Going on a field trip has its pros and cons. Mostly, phantoms from past experiences will most probably haunt the scounting soul of each and every nutcase.
It should nonetheless be noted: this would be the first GNOZO field trip, maybe just because of the press registration process I’m about to take delicious advantage of.
Angoulème is a strange town; in itself, it is a phenomenon, some sort of microscopic comic books mecca which activates itself once a year, just like all the other de-centralized culture festivals that spread all over the french countryside. Yet no other such ritual intends to be so democratic.
The problem with french people, when it comes to cultural products, is that they feel the need to divide the production neatly. The french are pretty glad to maintain their worldwide influence, when it comes to culture: not much money to loose, and much to gain. In fact, for a country that has lost most of its colonial benefits, it seems they have found the way to creating a new type of industrial economy: state-sponsored culture.
So comic books, or rather “bande dessinée”, comic strips, are a mainstream tool that the french cultural industries have learned how to use over the 20th century. Different in shape from its american or japanese cousins “comics” and “manga”, the french comic strips are printed on thick and costly paper, sealed in a heavy and solid cardboard cover. Except the comic strip oriented press.... which alone has the right to dismiss those pseudo-esthetic requirements.
It feels like the french representation of comic books is like the saudi representation of elite male citizens: the heavier, the fatter, the greasier, the more expensive.... the better. If a comic book is printed bigger, it will cost much more and- well, that’s pretty normal. An industrial print of a big block-buster comic book will be more expensive than an artist-printed book, even though the latter is only produced in small series. Again, value is relative, and the more fat the industry is, the more money it can claim for its products, in the confinements of full-fledged legitimity.
The fact that my neighbours are from Holland reminds me of my one and only trip to Angoulème in 2015. One year later, the same feeling on the train: this is a field trip. This differs from the Arles photo festival and from the Avignon theater festival; all these french countryside-culture-capitals starting with the letter A may have a democratic feel to them... but the huge, big, greasy fat dutch people who are sitting next to me seem to obey to another set of rules.
The world is full of geeks; geeks are not a minority anymore, they’re like a new gender. Nevermind their sexual habits, these dutch geeks feed themselfes endless crappy snacks on the train, passing around chips, chocolate bars, and laughing heavily to the coarse sounds produced by their language.
Some girls, some boys; boys have heroic-fantasy-long hair and book-rat glasses; they are wearing pseudo-classy wannabe-suits and the grease perspiring from their faces scares me. Those are the people who go to Angoulème. Those are the democratic loads of people who rent hotels in that little city, watering the pointless local tourism wormhole. Their fancy seems to enjoy being adults while being children at heart. But children do not eat that much junk, nor do they laugh with so much grease in their smiles.
These are examples of modern youth gone old by mistake; maybe they even own a small comics company in the Netherlands, manage to act as perfect merchants and make a good living out of the whole “comics” scene.
This is my own personal gift from the universal magnet, foretelling me how full of shit the establishment taking advantage of the “most democratic medium” industry really is.
If anyone needed proof, evidence, or indications of this wrecked roten state of the scene, they should be reminded that french comics artists Riad Sattouf and Joann Sfar accused the jury of the Grandiozo Prize of Magnificent Angouleme’s Cultural Authority of being down-to-earth sexists.

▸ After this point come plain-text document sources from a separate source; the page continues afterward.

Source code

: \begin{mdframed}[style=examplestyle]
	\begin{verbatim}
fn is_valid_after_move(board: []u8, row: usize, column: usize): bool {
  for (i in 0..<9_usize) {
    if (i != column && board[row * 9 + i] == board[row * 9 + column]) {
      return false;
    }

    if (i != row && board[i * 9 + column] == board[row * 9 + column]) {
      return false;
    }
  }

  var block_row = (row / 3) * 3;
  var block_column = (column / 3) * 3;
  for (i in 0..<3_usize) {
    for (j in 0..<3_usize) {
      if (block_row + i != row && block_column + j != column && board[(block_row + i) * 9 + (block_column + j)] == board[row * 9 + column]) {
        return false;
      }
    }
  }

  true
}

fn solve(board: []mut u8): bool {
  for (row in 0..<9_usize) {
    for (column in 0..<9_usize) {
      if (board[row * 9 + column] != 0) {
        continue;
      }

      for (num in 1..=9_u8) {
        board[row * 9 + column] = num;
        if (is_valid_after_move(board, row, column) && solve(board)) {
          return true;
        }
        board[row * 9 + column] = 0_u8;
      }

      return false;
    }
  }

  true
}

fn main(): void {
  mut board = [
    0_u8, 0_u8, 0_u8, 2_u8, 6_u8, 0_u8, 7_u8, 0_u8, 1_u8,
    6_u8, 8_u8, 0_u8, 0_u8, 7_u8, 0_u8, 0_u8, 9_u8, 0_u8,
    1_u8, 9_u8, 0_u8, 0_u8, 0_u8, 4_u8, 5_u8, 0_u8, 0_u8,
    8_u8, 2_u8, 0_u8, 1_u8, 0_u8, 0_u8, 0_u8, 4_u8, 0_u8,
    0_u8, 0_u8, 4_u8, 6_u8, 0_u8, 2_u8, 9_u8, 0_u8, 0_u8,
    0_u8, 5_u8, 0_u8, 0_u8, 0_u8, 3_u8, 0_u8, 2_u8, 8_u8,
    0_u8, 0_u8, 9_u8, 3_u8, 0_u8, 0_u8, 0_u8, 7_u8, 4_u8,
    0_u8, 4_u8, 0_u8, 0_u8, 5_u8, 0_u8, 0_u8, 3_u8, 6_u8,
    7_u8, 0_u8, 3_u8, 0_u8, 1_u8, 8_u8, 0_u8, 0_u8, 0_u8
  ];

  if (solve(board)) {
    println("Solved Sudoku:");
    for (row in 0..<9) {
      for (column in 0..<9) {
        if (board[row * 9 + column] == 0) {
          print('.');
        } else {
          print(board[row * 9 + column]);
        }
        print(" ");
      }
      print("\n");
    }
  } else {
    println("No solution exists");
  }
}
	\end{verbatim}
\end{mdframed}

For no woman was nominated for the grand prize; on the other hand, several geniuses (Alan Moore, to say the least) were nominated without being awarded anything. Instead, the golden beef-steak went to a despicable belgian artist called Hermann, who contributed to the painful re-orientation of the continental “ligne claire” dogma (Tintin’s Hergé coined that term in order to describe the simplicity of his universe’s features) to a soft, cowardly untalented realistic tendency. Let’s give the old man a break, and point our nosey fingers to the organizers, who are probably a group of 60 year old rich male businessmen whose secondary occupation (after making money) is to collect original art from the comic books they enjoyed as children.

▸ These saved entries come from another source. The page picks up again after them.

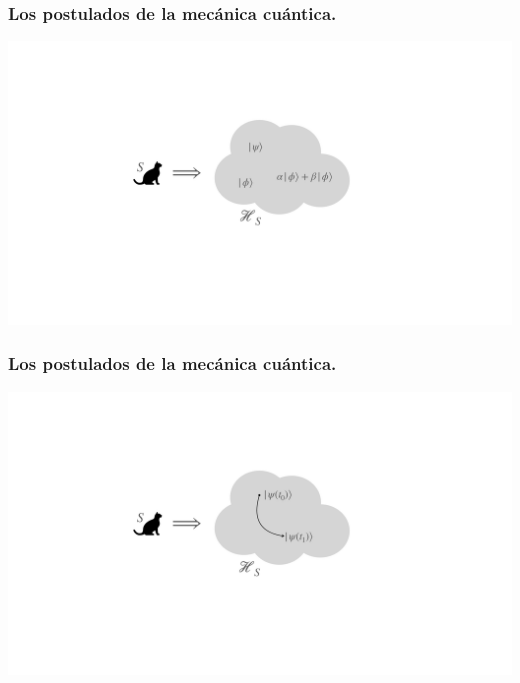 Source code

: \documentclass{beamer}
\begin{document}
\begin{frame}
    \frametitle{Los postulados de la mecánica cuántica.}
    \begin{center}
        \includegraphics[scale=0.3]{figs/cats_05.pdf}
    \end{center}

\end{frame}

\begin{frame}
    \frametitle{Los postulados de la mecánica cuántica.}
    \begin{center}
        \includegraphics[scale=0.3]{figs/cats_06.pdf}
    \end{center}

\end{frame}
\end{document}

Angoulème 2016 promises to be something like a bad restaurant with unexplainably high prices: it is a semi-guided tour for the wealthy members of the french/european/international comic book community. A paradise for the press, maybe, and a good way of exploiting the sleepy masses’ wallets. Indeed, in order to get a peek at the comic book fair, isn’t it obvious the establishment should charge the ideologically enslaved population which restlessly supported the evolution of that particular bubble-shaped economical instrumentalization of cultre.
Who says comics are for kids anymore?